The left chart below, again from the BP report, shows global proved oil reserves growing steadily since 1980.

Now, in reality the oil supply is not growing at all. Whatever is down there is what we have. So when we say supply is rising, we mean we’re finding more thanks to improved technology.

The right chart ought to terrify energy bulls. Even if the entire world stopped exploring for oil right now, the amount we’ve already located is more than twice the cumulative projected demand from 2015 to 2050.

So if you own some of those untapped reserves, this tells you to bring your oil to the surface as fast as you possibly can. Sell it to someone while they still have a use for it. Otherwise, you’ll be stuck with a stranded asset nobody wants.

That’s what is happening too, despite the oil price falling sharply since 2014.

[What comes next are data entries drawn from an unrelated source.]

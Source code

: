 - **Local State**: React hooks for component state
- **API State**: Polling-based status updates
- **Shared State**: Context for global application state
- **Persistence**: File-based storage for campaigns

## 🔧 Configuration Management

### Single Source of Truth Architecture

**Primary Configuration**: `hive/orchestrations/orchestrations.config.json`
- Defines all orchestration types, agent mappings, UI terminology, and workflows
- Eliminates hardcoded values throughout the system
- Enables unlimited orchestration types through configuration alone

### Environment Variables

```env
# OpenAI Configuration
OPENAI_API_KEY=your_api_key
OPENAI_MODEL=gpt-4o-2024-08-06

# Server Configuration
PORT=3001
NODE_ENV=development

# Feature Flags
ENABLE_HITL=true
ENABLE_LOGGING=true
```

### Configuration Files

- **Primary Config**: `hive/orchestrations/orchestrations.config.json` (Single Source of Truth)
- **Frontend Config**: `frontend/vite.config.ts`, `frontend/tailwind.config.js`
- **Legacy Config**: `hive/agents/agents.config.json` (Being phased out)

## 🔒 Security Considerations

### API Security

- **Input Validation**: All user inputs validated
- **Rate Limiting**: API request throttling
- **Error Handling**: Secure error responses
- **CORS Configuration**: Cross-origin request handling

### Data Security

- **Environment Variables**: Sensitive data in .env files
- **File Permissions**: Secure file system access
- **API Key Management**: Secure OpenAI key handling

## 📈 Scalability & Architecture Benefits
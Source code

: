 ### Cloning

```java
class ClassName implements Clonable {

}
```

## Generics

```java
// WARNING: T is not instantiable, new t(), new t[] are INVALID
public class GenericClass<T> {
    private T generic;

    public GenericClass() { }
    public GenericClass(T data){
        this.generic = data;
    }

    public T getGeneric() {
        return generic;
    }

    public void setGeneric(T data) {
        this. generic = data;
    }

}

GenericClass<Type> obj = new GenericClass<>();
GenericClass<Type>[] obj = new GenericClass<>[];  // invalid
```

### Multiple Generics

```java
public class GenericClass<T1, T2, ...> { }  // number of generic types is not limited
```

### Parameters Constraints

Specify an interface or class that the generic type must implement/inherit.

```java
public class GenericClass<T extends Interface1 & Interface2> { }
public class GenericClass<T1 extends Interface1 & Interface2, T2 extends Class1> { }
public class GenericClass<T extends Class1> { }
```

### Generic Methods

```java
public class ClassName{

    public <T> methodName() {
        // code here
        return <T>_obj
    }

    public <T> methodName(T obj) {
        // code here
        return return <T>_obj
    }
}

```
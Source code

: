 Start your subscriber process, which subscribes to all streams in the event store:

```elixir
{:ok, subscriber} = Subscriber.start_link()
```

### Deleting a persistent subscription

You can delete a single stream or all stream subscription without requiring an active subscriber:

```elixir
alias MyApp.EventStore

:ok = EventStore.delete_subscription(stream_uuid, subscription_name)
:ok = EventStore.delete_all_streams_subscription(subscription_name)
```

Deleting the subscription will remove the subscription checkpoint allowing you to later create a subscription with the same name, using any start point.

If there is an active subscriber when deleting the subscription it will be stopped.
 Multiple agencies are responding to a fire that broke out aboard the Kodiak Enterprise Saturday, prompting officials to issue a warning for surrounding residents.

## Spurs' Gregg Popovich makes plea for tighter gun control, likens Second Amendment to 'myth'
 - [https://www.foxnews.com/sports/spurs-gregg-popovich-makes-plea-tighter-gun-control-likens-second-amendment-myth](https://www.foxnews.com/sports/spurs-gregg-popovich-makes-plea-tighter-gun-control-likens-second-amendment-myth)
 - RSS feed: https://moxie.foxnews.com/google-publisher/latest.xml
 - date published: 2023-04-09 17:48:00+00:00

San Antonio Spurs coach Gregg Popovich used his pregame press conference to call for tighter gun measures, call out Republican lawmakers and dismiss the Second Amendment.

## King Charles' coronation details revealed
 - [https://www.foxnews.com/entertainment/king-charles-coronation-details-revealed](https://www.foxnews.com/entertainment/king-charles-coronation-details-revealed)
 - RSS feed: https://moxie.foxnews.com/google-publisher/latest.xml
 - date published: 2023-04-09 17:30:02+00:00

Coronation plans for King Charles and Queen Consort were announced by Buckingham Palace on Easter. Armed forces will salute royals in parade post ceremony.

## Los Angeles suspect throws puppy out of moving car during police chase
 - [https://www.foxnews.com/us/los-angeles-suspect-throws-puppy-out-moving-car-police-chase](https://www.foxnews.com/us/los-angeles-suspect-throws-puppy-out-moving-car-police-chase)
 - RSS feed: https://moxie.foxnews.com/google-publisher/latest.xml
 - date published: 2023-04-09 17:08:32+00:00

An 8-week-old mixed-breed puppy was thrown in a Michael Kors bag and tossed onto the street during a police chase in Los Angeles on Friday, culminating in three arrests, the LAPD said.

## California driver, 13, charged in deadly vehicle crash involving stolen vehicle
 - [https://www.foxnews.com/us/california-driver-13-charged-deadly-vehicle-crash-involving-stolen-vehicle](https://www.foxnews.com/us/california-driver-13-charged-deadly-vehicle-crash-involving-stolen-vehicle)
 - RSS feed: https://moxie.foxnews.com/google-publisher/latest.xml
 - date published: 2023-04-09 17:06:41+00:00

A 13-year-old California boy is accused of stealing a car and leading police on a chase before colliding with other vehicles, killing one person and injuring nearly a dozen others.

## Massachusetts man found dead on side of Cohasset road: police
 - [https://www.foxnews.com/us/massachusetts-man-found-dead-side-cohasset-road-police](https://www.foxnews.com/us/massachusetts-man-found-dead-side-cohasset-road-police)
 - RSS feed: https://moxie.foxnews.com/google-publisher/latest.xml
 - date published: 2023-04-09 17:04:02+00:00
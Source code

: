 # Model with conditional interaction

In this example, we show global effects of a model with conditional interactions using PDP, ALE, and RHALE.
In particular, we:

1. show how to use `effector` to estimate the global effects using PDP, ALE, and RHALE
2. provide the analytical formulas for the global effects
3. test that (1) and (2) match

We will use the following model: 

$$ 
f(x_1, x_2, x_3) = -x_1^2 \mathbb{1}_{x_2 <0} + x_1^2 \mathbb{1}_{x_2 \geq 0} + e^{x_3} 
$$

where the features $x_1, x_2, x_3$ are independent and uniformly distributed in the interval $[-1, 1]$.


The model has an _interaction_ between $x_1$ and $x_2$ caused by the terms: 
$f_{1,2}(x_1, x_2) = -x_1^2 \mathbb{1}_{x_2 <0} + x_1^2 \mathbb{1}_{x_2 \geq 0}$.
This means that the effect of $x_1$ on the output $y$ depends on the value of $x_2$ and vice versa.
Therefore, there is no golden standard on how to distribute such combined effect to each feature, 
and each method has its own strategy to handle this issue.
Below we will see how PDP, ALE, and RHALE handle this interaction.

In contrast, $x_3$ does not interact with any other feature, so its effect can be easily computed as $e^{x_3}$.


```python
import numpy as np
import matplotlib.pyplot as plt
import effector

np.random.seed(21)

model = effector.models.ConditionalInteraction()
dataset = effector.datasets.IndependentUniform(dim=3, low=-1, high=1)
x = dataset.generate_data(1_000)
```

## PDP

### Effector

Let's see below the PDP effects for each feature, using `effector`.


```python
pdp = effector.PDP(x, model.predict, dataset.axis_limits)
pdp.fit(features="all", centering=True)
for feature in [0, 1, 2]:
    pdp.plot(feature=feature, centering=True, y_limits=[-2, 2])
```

Debt-financed energy producers keep producing even when the oil price is below their production cost, just to cover their debt service. They literally can’t afford to stop—and that’s capping the oil price in the $50–$60 range.

Meanwhile, new technologies are pushing production costs even lower by automating the dangerous work formerly done by well-paid humans.

Lower production costs mean the supply curve can shift even more, letting producers supply the same quantity at a lower price. If that happens in a declining-demand environment, the price can drop even lower—and almost certainly will.

Similar trends are underway in coal and natural gas. All these energy sources face abundant supply, falling production costs, and lower demand. In my book, that doesn’t add up to a sustainable bull market.


Photo: Getty Images

Sunset for the Oil Patch?

I am not predicting doom for the energy sector by any means. There is still plenty of opportunity to earn good revenue and even boost it.

But in the aggregate, the extractive energy sector faces serious headwinds, and there’s nothing President Trump and/or Congress can do to change it.

If you’re a nimble trader, you might be able to extract some profits in the next year or two. I’ve recommended natural-gas pipeline plays in both of my publications, the income-focused Yield Shark and its big brother, Macro Growth & Income Alert, a premium alert service for advanced income investing.

Opportunities exist—for now. Five or 10 years from now is a different story.

If Donald Trump gets a second term as president, the energy industry will be dramatically smaller than it was when he started.

See you at the top,

Patrick Watson
@PatrickW

NOTE: This article has been corrected to clarify the supply and demand explanation.